2. The method of claim 1, wherein the drilling value is weight on bit, rate of penetration, or measured depth.
3. The method of claim 1, wherein:
- (c)(iii) comprises controlling first and second drilling parameters while drilling to encode the drilling value; and
- (c)(iv) comprises measuring one of the first and second drilling parameters downhole.
4. The method of claim 3, wherein:
- the first and second drilling parameters controlled in (iii) are drill string rotation rate and drilling fluid pressure; and
- the drilling parameter measured in (iv) is the drill string rotation rate.
5. The method of claim 1, wherein the relationship established in (i) is a repeating mathematical function.
6. The method of claim 1, wherein the relationship established in (i) is a periodic mathematical function.

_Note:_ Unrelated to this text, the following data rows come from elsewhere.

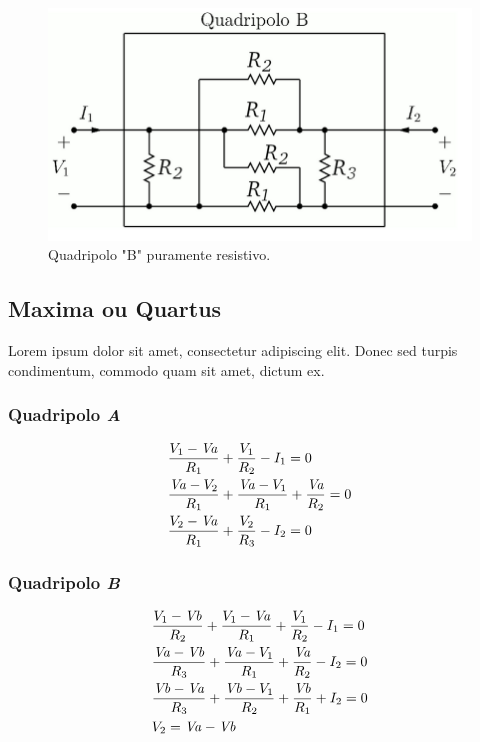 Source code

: \documentclass[12pt,twoside, a4paper, twocolumn]{article}
\begin{document}
\begin{figure}[h]
    \centering
    \includegraphics[width=1\columnwidth]{images/quadripolob.png}
    \caption{Quadripolo "B" puramente resistivo.}
\end{figure}

\subsection{Maxima ou Quartus}

Lorem ipsum dolor sit amet, consectetur adipiscing elit. Donec sed turpis condimentum, commodo quam sit amet, dictum ex.

\subsubsection{Quadripolo \emph{A}}

\begin{equation}
    \begin{aligned}
         & {{V_{1}-{\it Va}}\over{R_{1}}}+{{V_{1}}\over{R_{2}}}-I_{1}=0                              \\
         & {{{\it Va}-V_{2}}\over{R_{1}}}+{{{\it Va}-V_{1}}\over{R_{1}}}+{{ {\it Va}}\over{R_{2}}}=0 \\
         & {{V_{2}-{\it Va}}\over{R_{1}}}+{{V_{2}}\over{R_{3}}}-I_{2}=0
    \end{aligned}
\end{equation}

\subsubsection{Quadripolo \emph{B}}

\begin{equation}
    \begin{aligned}
         & {{V_{1}-{\it Vb}}\over{R_{2}}}+{{V_{1}-{\it Va}}\over{R_{1}}}+{{ V_{1}}\over{R_{2}}}-I_{1}=0       \\
         & {{{\it Va}-{\it Vb}}\over{R_{3}}}+{{{\it Va}-V_{1}}\over{R_{1}}}+{{ {\it Va}}\over{R_{2}}}-I_{2}=0 \\
         & {{{\it Vb}-{\it Va}}\over{R_{3}}}+{{{\it Vb}-V_{1}}\over{R_{2}}}+{{ {\it Vb}}\over{R_{1}}}+I_{2}=0 \\
         & V_{2}={\it Va}-{\it Vb}
    \end{aligned}
\end{equation}
\end{document}
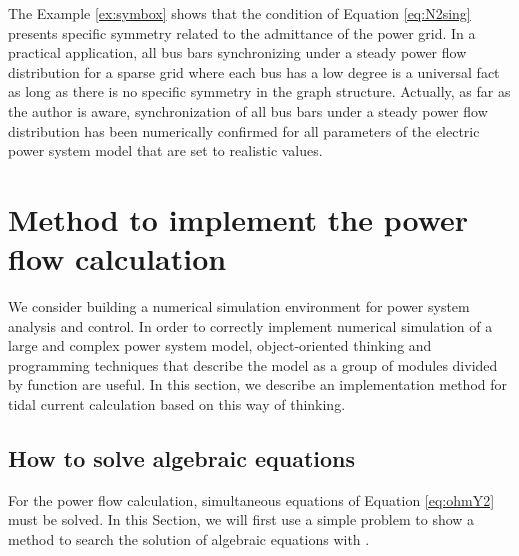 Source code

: \documentclass[tombow,dvipdfmx]{corona-a5-1.1}
\begin{document}
The Example \ref{ex:symbox} shows that the condition of Equation \ref{eq:N2sing} presents specific symmetry related to the admittance of the power grid.
In a practical application, all bus bars synchronizing under a steady power flow distribution for a sparse grid where each bus has a low degree is a universal fact as long as there is no specific symmetry in the graph structure.
Actually, as far as the author is aware, synchronization of all bus bars under a steady power flow distribution has been numerically confirmed for all parameters of the electric power system model that are set to realistic values. 


\section{Method to implement the power flow calculation}\label{sec:powfcal}
We consider building a numerical simulation environment for power system analysis and control.
In order to correctly implement numerical simulation of a large and complex power system model, object-oriented thinking and programming techniques that describe the model as a group of modules divided by function are useful.
In this section, we describe an implementation method for tidal current calculation based on this way of thinking.


\subsection{How to solve algebraic equations}
For the power flow calculation, simultaneous equations of Equation \ref{eq:ohmY2} must be solved.
In this Section, we will first use a simple problem to show a method to search the solution of algebraic equations with \matlab.
\end{document}

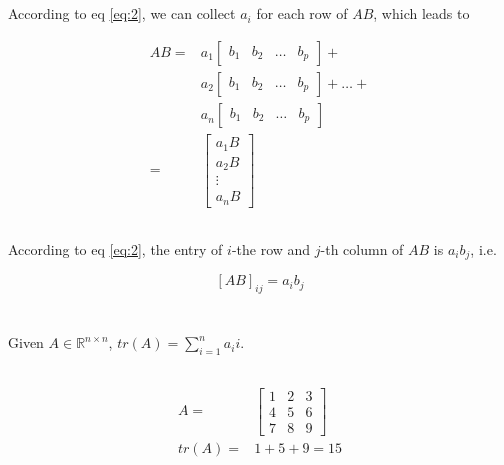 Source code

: \documentclass{article}
\newcommand{\RR}{\mathbb{R}}
\begin{document}
\subsection{}
According to eq \eqref{eq:2}, we can collect $a_i$ for each row of $AB$, which leads to

\begin{align*}
    AB = & 
    a_1
    \begin{bmatrix}
        b_1 & b_2 & \dots &b_p
    \end{bmatrix}
    +\\ &
    a_2
    \begin{bmatrix}
        b_1 & b_2 & \dots &b_p
    \end{bmatrix}
    +
    \dots
    +\\ &
    a_n
    \begin{bmatrix}
        b_1 & b_2 & \dots &b_p
    \end{bmatrix}\\
    = & 
    \begin{bmatrix}
        a_1B \\ a_2B \\ \vdots \\ a_nB
    \end{bmatrix}
\end{align*}

\subsection{}
According to eq \eqref{eq:2}, the entry of $i$-the row and $j$-th column of $AB$ is $a_ib_j$, i.e. 

$$
[AB]_{ij} = a_ib_j
$$

\section{}

Given $A\in \RR^{n\times n}$, $tr(A) = \sum_{i=1}^{n}a_ii$.

\subsection{}

\begin{align*}
    A = & 
    \begin{bmatrix}
        1 & 2 & 3\\
        4 & 5 & 6\\
        7 & 8 & 9
    \end{bmatrix}\\
    tr(A) = & 1+5+9 = 15
\end{align*}
\end{document}
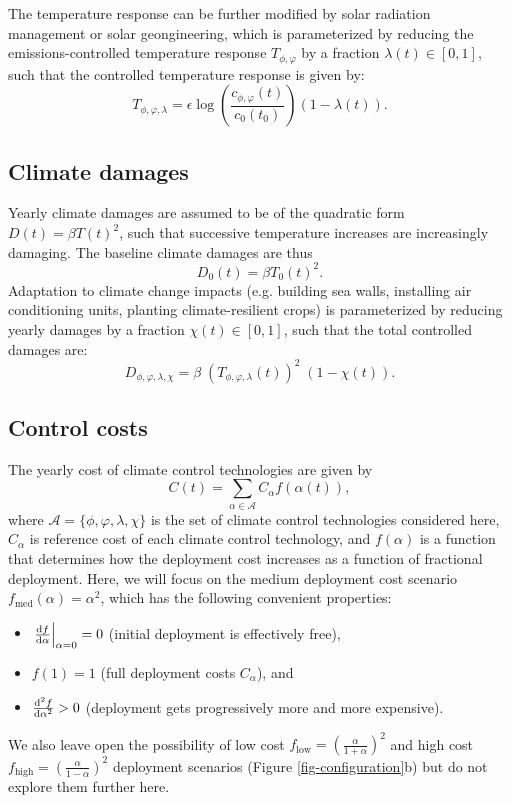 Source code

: \documentclass{article}
\begin{document}
The temperature response can be further modified by solar radiation management or solar geongineering, which is parameterized by reducing the emissions-controlled temperature response $T_{\phi,\varphi}$ by a fraction $\lambda(t) \in [0,1]$, such that the controlled temperature response is given by:
\begin{equation}
    T_{\phi, \varphi, \lambda} = \epsilon \log(\frac{c_{\phi,\varphi}(t)}{c_{0}(t_{0})})(1 - \lambda(t)).
\end{equation}

\subsection{Climate damages}

Yearly climate damages are assumed to be of the quadratic form $D(t) = \beta T(t)^{2}$, such that successive temperature increases are increasingly damaging. The baseline climate damages are thus
\begin{equation}
    D_{0}(t) = \beta T_{0}(t)^{2}.
\end{equation}
Adaptation to climate change impacts (e.g. building sea walls, installing air conditioning units, planting climate-resilient crops) is parameterized by reducing yearly damages by a fraction $\chi(t) \in [0,1]$, such that the total controlled damages are:
\begin{equation}
    D_{\phi, \varphi, \lambda, \chi} = \beta \; (T_{\phi, \varphi, \lambda}(t))^{2} \; (1-\chi(t)).
\end{equation}

\subsection{Control costs}

The yearly cost of climate control technologies are given by
\begin{equation}
    C(t) = \sum_{\alpha \in \mathcal{A}} C_{\alpha} f(\alpha(t)),
\end{equation}
where $\mathcal{A} = \{ \phi, \varphi, \lambda, \chi \}$ is the set of climate control technologies considered here, $C_{\alpha}$ is reference cost of each climate control technology, and $f(\alpha)$ is a function that determines how the deployment cost increases as a function of fractional deployment. Here, we will focus on the medium deployment cost scenario $f_{\text{med}}(\alpha) = \alpha^{2}$, which has the following convenient properties: 
\begin{itemize}
    \item $\left. \dv{f}{\alpha}\right|_{\alpha=0} = 0$ (initial deployment is effectively free),
    \item $f(1) = 1$ (full deployment costs $C_{\alpha}$), and
    \item $\dv[2]{f}{\alpha} > 0$ (deployment gets progressively more and more expensive).
\end{itemize}
We also leave open the possibility of low cost $f_{\text{low}} = \left( \frac{\alpha}{1+\alpha} \right)^{2}$ and high cost $f_{\text{high}} = \left( \frac{\alpha}{1-\alpha} \right)^{2}$ deployment scenarios (Figure \ref{fig-configuration}b) but do not explore them further here. 
\end{document}
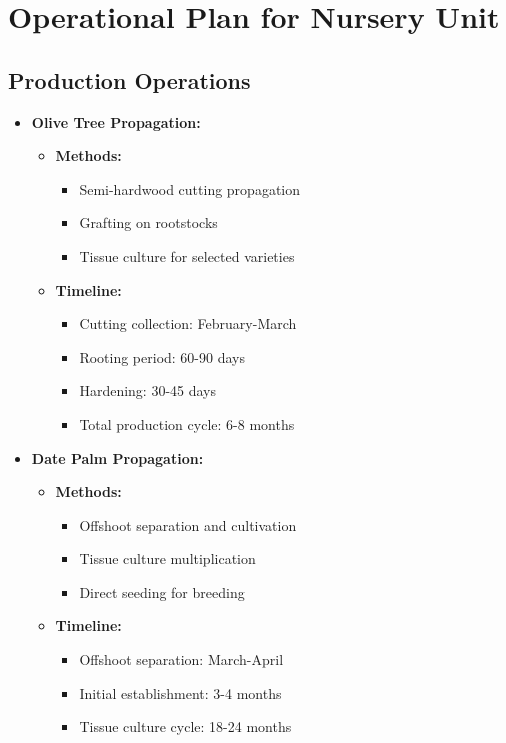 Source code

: \section{Operational Plan for Nursery Unit}

\subsection{Production Operations}
\begin{itemize}
    \item \textbf{Olive Tree Propagation:}
    \begin{itemize}
        \item \textbf{Methods:}
        \begin{itemize}
            \item Semi-hardwood cutting propagation
            \item Grafting on rootstocks
            \item Tissue culture for selected varieties
        \end{itemize}
        \item \textbf{Timeline:}
        \begin{itemize}
            \item Cutting collection: February-March
            \item Rooting period: 60-90 days
            \item Hardening: 30-45 days
            \item Total production cycle: 6-8 months
        \end{itemize}
    \end{itemize}
    
    \item \textbf{Date Palm Propagation:}
    \begin{itemize}
        \item \textbf{Methods:}
        \begin{itemize}
            \item Offshoot separation and cultivation
            \item Tissue culture multiplication
            \item Direct seeding for breeding
        \end{itemize}
        \item \textbf{Timeline:}
        \begin{itemize}
            \item Offshoot separation: March-April
            \item Initial establishment: 3-4 months
            \item Tissue culture cycle: 18-24 months
        \end{itemize}
    \end{itemize}
\end{itemize}

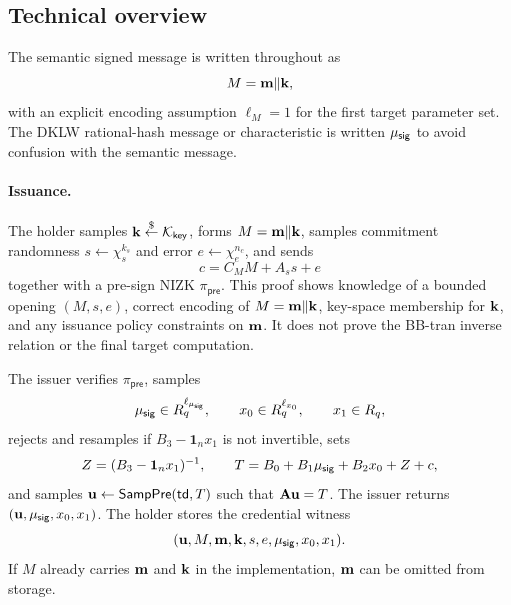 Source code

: \subsection{Technical overview}
The semantic signed message is written throughout as
\[
  M=\vecm\Vert\veck,
\]
with an explicit encoding assumption \(\ell_M=1\) for the first target parameter set.  The DKLW rational-hash
message or characteristic is written \(\muSig\) to avoid confusion with the semantic message.

\paragraph*{Issuance.}
The holder samples \(\veck\getsunif\mathcal K_{\mathsf{key}}\), forms \(M=\vecm\Vert\veck\), samples commitment
randomness \(s\leftarrow\chi_s^{k_s}\) and error \(e\leftarrow\chi_e^{n_c}\), and sends
\[
  c=C_M M+A_s s+e
\]
together with a pre-sign NIZK \(\pi_{\mathsf{pre}}\).  This proof shows knowledge of a bounded opening
\((M,s,e)\), correct encoding of \(M=\vecm\Vert\veck\), key-space membership for \(\veck\), and any issuance
policy constraints on \(\vecm\).  It does not prove the BB-tran inverse relation or the final target computation.

The issuer verifies \(\pi_{\mathsf{pre}}\), samples
\[
  \muSig\in\Rq^{\ell_{\mu_{\mathsf{sig}}}},\qquad
  x_0\in\Rq^{\ell_{x_0}},\qquad
  x_1\in\Rq,
\]
rejects and resamples if \(B_3-\mathbf 1_nx_1\) is not invertible, sets
\[
  Z=(B_3-\mathbf 1_nx_1)^{-1},
  \qquad
  T=B_0+B_1\muSig+B_2x_0+Z+c,
\]
and samples \(\vecu\gets\SampPre(\trapdoor,T)\) such that \(\mA\vecu=T\).  The issuer returns
\((\vecu,\muSig,x_0,x_1)\).  The holder stores the credential witness
\[
  (\vecu,M,\vecm,\veck,s,e,\muSig,x_0,x_1).
\]
If \(M\) already carries \(\vecm\) and \(\veck\) in the implementation, \(\vecm\) can be omitted from storage.

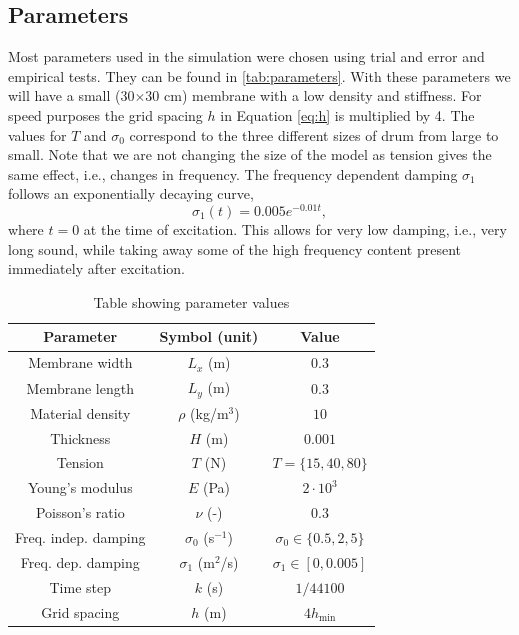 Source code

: \documentclass{vgtc}
\begin{document}
\subsection{Parameters}
Most parameters used in the simulation were chosen using trial and error and empirical tests. They can be found in \autoref{tab:parameters}. With these parameters we will have a small (30$\times$30 cm) membrane with a low density and stiffness. For speed purposes the grid spacing $h$ in Equation \eqref{eq:h} is multiplied by 4. The values for $T$ and $\sigma_0$ correspond to the three different sizes of drum from large to small. Note that we are not changing the size of the model as tension gives the same effect, i.e., changes in frequency. The frequency dependent damping  $\sigma_1$ follows an exponentially decaying curve, 
\begin{equation}
    \sigma_1(t) = 0.005e^{-0.01 t},
\end{equation}
where $t=0$ at the time of excitation. This allows for very low damping, i.e., very long sound, while taking away some of the high frequency content present immediately after excitation.
\begin{table}[h]
\caption{Table showing parameter values}\label{tab:parameters}
\centering
\begin{tabular}{|c|c|c|}
    \hline
    Parameter & Symbol (unit) & Value \\
    \hline
    Membrane width & $L_x$ (m) & $0.3$\\
    Membrane length & $L_y$ (m) & $0.3$ \\
    Material density & $\rho$ (kg/m$^3$)& $10$ \\
    Thickness & $H$ (m) & $0.001$ \\
    Tension & $T$ (N) & $T = \{15, 40, 80\}$ \\
    Young's modulus & $E$ (Pa)& $2\cdot 10^3$ \\
    Poisson's ratio & $\nu$ (-)& $0.3$ \\
    Freq. indep. damping & $\sigma_0$ (s$^{-1}$) & $\sigma_0 \in \{0.5, 2, 5\}$\\
    Freq. dep. damping & $\sigma_1$ (m$^2$/s) & $\sigma_1 \in [0, 0.005]$\\
    Time step & $k$ (s) & $1/44100$\\
    Grid spacing & $h$ (m) & $4h_\text{min}$\\
    \hline
\end{tabular}
\end{table}\vspace{1em}
\end{document}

7. The method of claim 1, wherein the drilling value is rate of penetration and the drilling parameter is drill string rotation rate.
8. The method of claim 1, further comprising:
- (d) continuously repeating (b), (c)(iii), (c)(iv), and (c)(v) while drilling in (a).
9. A method for downlinking information from a surface location to a bottom hole assembly, the method comprising:
- (a) establishing a mathematical relationship between an acquired drilling value to be downlinked and a drilling parameter to be controlled, wherein the mathematical relationship is a repeating function;
- (b) causing the bottom hole assembly to drill a subterranean wellbore;
- (c) measuring the drilling value at a surface location;
- (d) controlling the drilling parameter while drilling to encode the drilling value according to the relationship established in (a);
- (e) measuring the drilling parameter downhole; and
- (f) processing the drilling parameter measured in (e) to compute the drilling value downhole.
10. The method of claim 9, further comprising:
- (g) continuously repeating (c), (d), (e), and (f) while drilling in (b).
11. The method of claim 9, wherein (a) further comprises selecting a nominal value of the drilling parameter.
12. The method of claim 11, further comprising:
- (g) changing the nominal value of the drilling parameter from a first nominal value to a second nominal value while drilling in (b) without changing the drilling value encoded in (d).
13. The method of claim 9, wherein the drilling value is weight on bit, rate of penetration, or measured depth and the drilling parameter is drill string rotation rate or drilling fluid pressure.
14. The method of claim 9, wherein the relationship is a linear relationship.
15. The method of claim 9, wherein the repeating function is a periodic function.
16. The method of claim 9, wherein the drilling parameter is measured at the surface in (d) and processed to obtain an estimate of the drilling value computed downhole in (f).
17. The method of claim 16, wherein the estimate of the drilling value is processed in a feedback loop to improve control of the drilling parameter in (d).
18. The method of claim 9, further comprising:
- (g) uplinking the drilling value computed in (f) to the surface location.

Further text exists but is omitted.